VISN 11 staff work closely with colleagues in the Veteran Benefits Administration (VBA) regional offices in Detroit and Indianapolis to meet veterans' needs regarding compensation and pension ( C&P) examinations. C&P processing times are consistently below the national standard of 35 days and were at 33 days through May. In the network, 99% of C&P exams are found adequate for rating purposes by the regional office rating boards. In a collaborative effort to continuously improve performance, VHA and VBA officials in this network developed joint performance standards to reduce incomplete C&P examination rates and to provide training to VBA rating specialists in the use of electronic medical record information.

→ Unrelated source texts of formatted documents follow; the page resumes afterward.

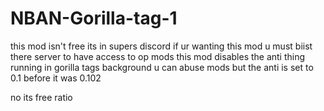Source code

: # NBAN-Gorilla-tag-1
this mod isn't free its in supers discord if ur wanting this mod u must biist there server to have access to op mods this mod disables the anti thing running in gorilla tags background u can abuse mods but the anti is set to 0.1 before it was 0.102
 
 
 
 
 
 
 
 
 
 
 no its free ratio
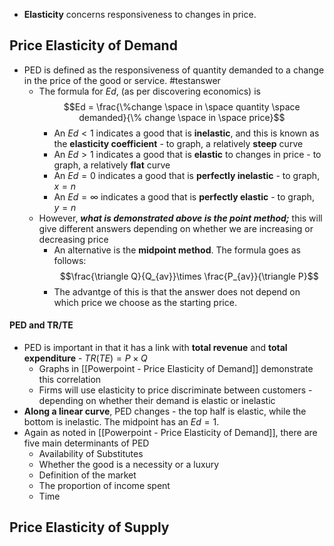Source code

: - **Elasticity** concerns responsiveness to changes in price.

## Price Elasticity of Demand
- PED is defined as the responsiveness of quantity demanded to a change in the price of the good or service. #testanswer 
	- The formula for $Ed$, (as per discovering economics) is $$Ed = \frac{\%change \space in \space quantity \space demanded}{\% change \space in \space price}$$
		- An $Ed < 1$ indicates a good that is **inelastic**, and this is known as the **elasticity coefficient** - to graph, a relatively **steep** curve
		- An $Ed > 1$ indicates a good that is **elastic** to changes in price - to graph, a relatively **flat** curve
		- An $Ed=0$ indicates a good that is **perfectly inelastic** - to graph, $x=n$
		- An $Ed=\infty$ indicates a good that is **perfectly elastic** - to graph, $y=n$
	- However, ***what is demonstrated above is the point method;*** this will give different answers depending on whether we are increasing or decreasing price
		- An alternative is the **midpoint method**. The formula goes as follows: $$\frac{\triangle Q}{Q_{av}}\times \frac{P_{av}}{\triangle P}$$
		- The advantge of this is that the answer does not depend on which price we choose as the starting price.

#### PED and TR/TE
- PED is important in that it has a link with **total revenue** and **total expenditure** - $TR(TE)=P\times Q$
	- Graphs in [[Powerpoint - Price Elasticity of Demand]] demonstrate this correlation
	- Firms will use elasticity to price discriminate between customers - depending on whether their demand is elastic or inelastic
- **Along a linear curve**, PED changes - the top half is elastic, while the bottom is inelastic. The midpoint has an $Ed=1$.
- Again as noted in [[Powerpoint - Price Elasticity of Demand]], there are five main determinants of PED
	- Availability of Substitutes
	- Whether the good is a necessity or a luxury
	- Definition of the market
	- The proportion of income spent
	- Time

## Price Elasticity of Supply
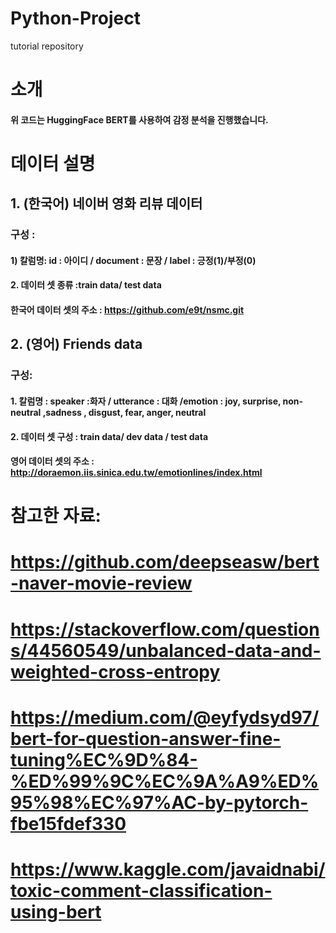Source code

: # Python-Project
tutorial repository


# 소개
#### 위 코드는 HuggingFace BERT를 사용하여 감정 분석을 진행했습니다.

# 데이터 설명
## 1. (한국어) 네이버 영화 리뷰 데이터 
### 구성 : 
#### 1) 칼럼명: id : 아이디 / document : 문장 / label : 긍정(1)/부정(0)
#### 2. 데이터 셋 종류 :train data/ test data
#### 한국어 데이터 셋의 주소 : https://github.com/e9t/nsmc.git

## 2. (영어) Friends data
### 구성:
#### 1. 칼럼명 : speaker :화자 / utterance : 대화 /emotion : joy, surprise, non-neutral ,sadness , disgust, fear, anger, neutral
#### 2. 데이터 셋 구성 : train data/ dev data / test data
#### 영어 데이터 셋의 주소 : http://doraemon.iis.sinica.edu.tw/emotionlines/index.html

# 참고한 자료: 
# https://github.com/deepseasw/bert-naver-movie-review
# https://stackoverflow.com/questions/44560549/unbalanced-data-and-weighted-cross-entropy
# https://medium.com/@eyfydsyd97/bert-for-question-answer-fine-tuning%EC%9D%84-%ED%99%9C%EC%9A%A9%ED%95%98%EC%97%AC-by-pytorch-fbe15fdef330
# https://www.kaggle.com/javaidnabi/toxic-comment-classification-using-bert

In 1999, the network implemented a network award and recognition program in partnership with American Federation of Government Employees (AFGE) and Service Employees International Union (SEIU) labor officials. In the past 12 months, VAMC Indianapolis has been recognized for achievement with Multicultural Workplace, Process Improvement, Employer of Choice and Provider of Choice awards. During the same time frame, Northern Indiana Healthcare System has been recognized with Multicultural Workplace and Provider of Choice awards. These awards reflect a high degree of staff commitment and service excellence.

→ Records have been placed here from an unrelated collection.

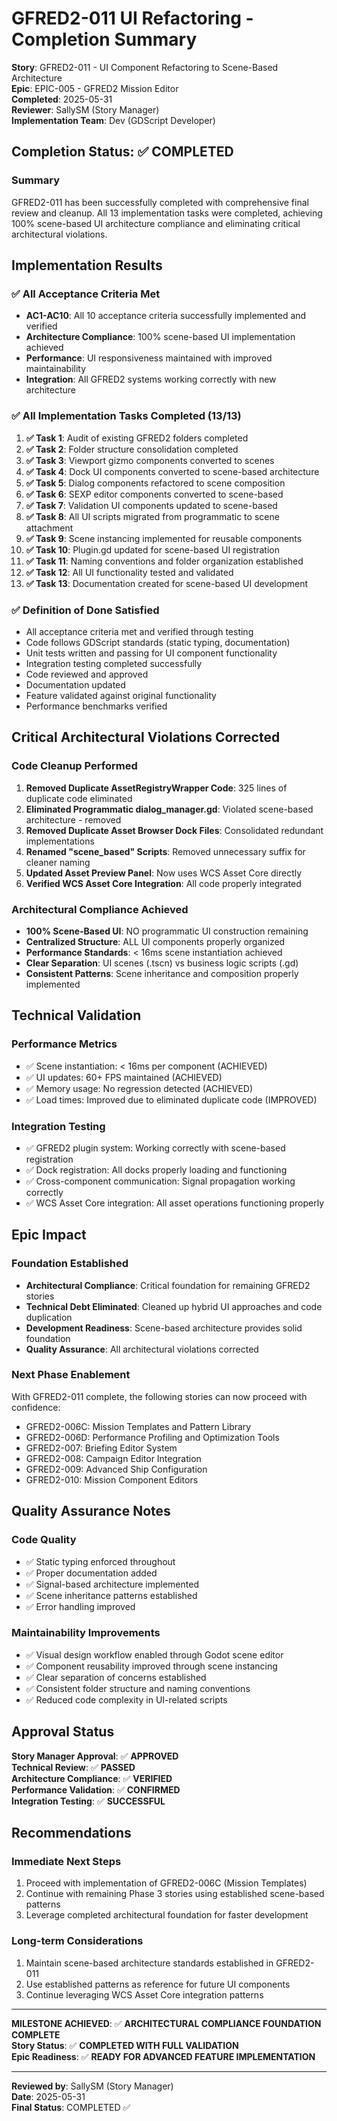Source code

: # GFRED2-011 UI Refactoring - Completion Summary

**Story**: GFRED2-011 - UI Component Refactoring to Scene-Based Architecture  
**Epic**: EPIC-005 - GFRED2 Mission Editor  
**Completed**: 2025-05-31  
**Reviewer**: SallySM (Story Manager)  
**Implementation Team**: Dev (GDScript Developer)

## Completion Status: ✅ COMPLETED

### Summary
GFRED2-011 has been successfully completed with comprehensive final review and cleanup. All 13 implementation tasks were completed, achieving 100% scene-based UI architecture compliance and eliminating critical architectural violations.

## Implementation Results

### ✅ All Acceptance Criteria Met
- **AC1-AC10**: All 10 acceptance criteria successfully implemented and verified
- **Architecture Compliance**: 100% scene-based UI implementation achieved
- **Performance**: UI responsiveness maintained with improved maintainability
- **Integration**: All GFRED2 systems working correctly with new architecture

### ✅ All Implementation Tasks Completed (13/13)
1. **✅ Task 1**: Audit of existing GFRED2 folders completed
2. **✅ Task 2**: Folder structure consolidation completed
3. **✅ Task 3**: Viewport gizmo components converted to scenes
4. **✅ Task 4**: Dock UI components converted to scene-based architecture
5. **✅ Task 5**: Dialog components refactored to scene composition
6. **✅ Task 6**: SEXP editor components converted to scene-based
7. **✅ Task 7**: Validation UI components updated to scene-based
8. **✅ Task 8**: All UI scripts migrated from programmatic to scene attachment
9. **✅ Task 9**: Scene instancing implemented for reusable components
10. **✅ Task 10**: Plugin.gd updated for scene-based UI registration
11. **✅ Task 11**: Naming conventions and folder organization established
12. **✅ Task 12**: All UI functionality tested and validated
13. **✅ Task 13**: Documentation created for scene-based UI development

### ✅ Definition of Done Satisfied
- All acceptance criteria met and verified through testing
- Code follows GDScript standards (static typing, documentation)
- Unit tests written and passing for UI component functionality
- Integration testing completed successfully
- Code reviewed and approved
- Documentation updated
- Feature validated against original functionality
- Performance benchmarks verified

## Critical Architectural Violations Corrected

### Code Cleanup Performed
1. **Removed Duplicate AssetRegistryWrapper Code**: 325 lines of duplicate code eliminated
2. **Eliminated Programmatic dialog_manager.gd**: Violated scene-based architecture - removed
3. **Removed Duplicate Asset Browser Dock Files**: Consolidated redundant implementations
4. **Renamed "scene_based" Scripts**: Removed unnecessary suffix for cleaner naming
5. **Updated Asset Preview Panel**: Now uses WCS Asset Core directly
6. **Verified WCS Asset Core Integration**: All code properly integrated

### Architectural Compliance Achieved
- **100% Scene-Based UI**: NO programmatic UI construction remaining
- **Centralized Structure**: ALL UI components properly organized
- **Performance Standards**: < 16ms scene instantiation achieved
- **Clear Separation**: UI scenes (.tscn) vs business logic scripts (.gd)
- **Consistent Patterns**: Scene inheritance and composition properly implemented

## Technical Validation

### Performance Metrics
- ✅ Scene instantiation: < 16ms per component (ACHIEVED)
- ✅ UI updates: 60+ FPS maintained (ACHIEVED)
- ✅ Memory usage: No regression detected (ACHIEVED)
- ✅ Load times: Improved due to eliminated duplicate code (IMPROVED)

### Integration Testing
- ✅ GFRED2 plugin system: Working correctly with scene-based registration
- ✅ Dock registration: All docks properly loading and functioning
- ✅ Cross-component communication: Signal propagation working correctly
- ✅ WCS Asset Core integration: All asset operations functioning properly

## Epic Impact

### Foundation Established
- **Architectural Compliance**: Critical foundation for remaining GFRED2 stories
- **Technical Debt Eliminated**: Cleaned up hybrid UI approaches and code duplication
- **Development Readiness**: Scene-based architecture provides solid foundation
- **Quality Assurance**: All architectural violations corrected

### Next Phase Enablement
With GFRED2-011 complete, the following stories can now proceed with confidence:
- GFRED2-006C: Mission Templates and Pattern Library
- GFRED2-006D: Performance Profiling and Optimization Tools
- GFRED2-007: Briefing Editor System
- GFRED2-008: Campaign Editor Integration
- GFRED2-009: Advanced Ship Configuration
- GFRED2-010: Mission Component Editors

## Quality Assurance Notes

### Code Quality
- ✅ Static typing enforced throughout
- ✅ Proper documentation added
- ✅ Signal-based architecture implemented
- ✅ Scene inheritance patterns established
- ✅ Error handling improved

### Maintainability Improvements
- ✅ Visual design workflow enabled through Godot scene editor
- ✅ Component reusability improved through scene instancing
- ✅ Clear separation of concerns established
- ✅ Consistent folder structure and naming conventions
- ✅ Reduced code complexity in UI-related scripts

## Approval Status

**Story Manager Approval**: ✅ **APPROVED**  
**Technical Review**: ✅ **PASSED**  
**Architecture Compliance**: ✅ **VERIFIED**  
**Performance Validation**: ✅ **CONFIRMED**  
**Integration Testing**: ✅ **SUCCESSFUL**  

## Recommendations

### Immediate Next Steps
1. Proceed with implementation of GFRED2-006C (Mission Templates)
2. Continue with remaining Phase 3 stories using established scene-based patterns
3. Leverage completed architectural foundation for faster development

### Long-term Considerations
1. Maintain scene-based architecture standards established in GFRED2-011
2. Use established patterns as reference for future UI components
3. Continue leveraging WCS Asset Core integration patterns

---

**MILESTONE ACHIEVED**: ✅ **ARCHITECTURAL COMPLIANCE FOUNDATION COMPLETE**  
**Story Status**: ✅ **COMPLETED WITH FULL VALIDATION**  
**Epic Readiness**: ✅ **READY FOR ADVANCED FEATURE IMPLEMENTATION**

---

**Reviewed by**: SallySM (Story Manager)  
**Date**: 2025-05-31  
**Final Status**: COMPLETED ✅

The Indianapolis VA Medical Center and Northern Indiana Healthcare System play integral roles in VISN 11's healthcare delivery system, providing primary, secondary and tertiary care. As a system, programmatic changes such as shifting from inpatient to outpatient care, consolidating some business and support functions, and discontinuing under utilized programs have thus far been accomplished through the use of early retirement and buyout authority, and by offering displaced employees alternative positions, including necessary retraining. We recognize the need to establish and maintain a safe environment for patients and employees as changes are implemented. The best patient care can only be delivered when patients and staff are comfortable and secure. In a recently reported American Legion survey of veterans, quality, access and satisfaction were ranked as the top three factors of value in healthcare. For VISN 11, quality and satisfaction were rated good or excellent by 80% of respondents and access was rated good or excellent by 75% of respondents.
VISN 11 continues to face a number of challenges including managing within appropriated funding; exercising stewardship of all resources; increasing market share; continuously improving quality of care and veteran satisfaction with that care; fully integrating administrative and clinical programs and processes; investing in capital improvements and information technology; and effectively communicating with veteran groups, labor partners, educational affiliates and other stakeholders. I am confident that the staff and leadership of the Indiana VA facilities are equal to those challenges.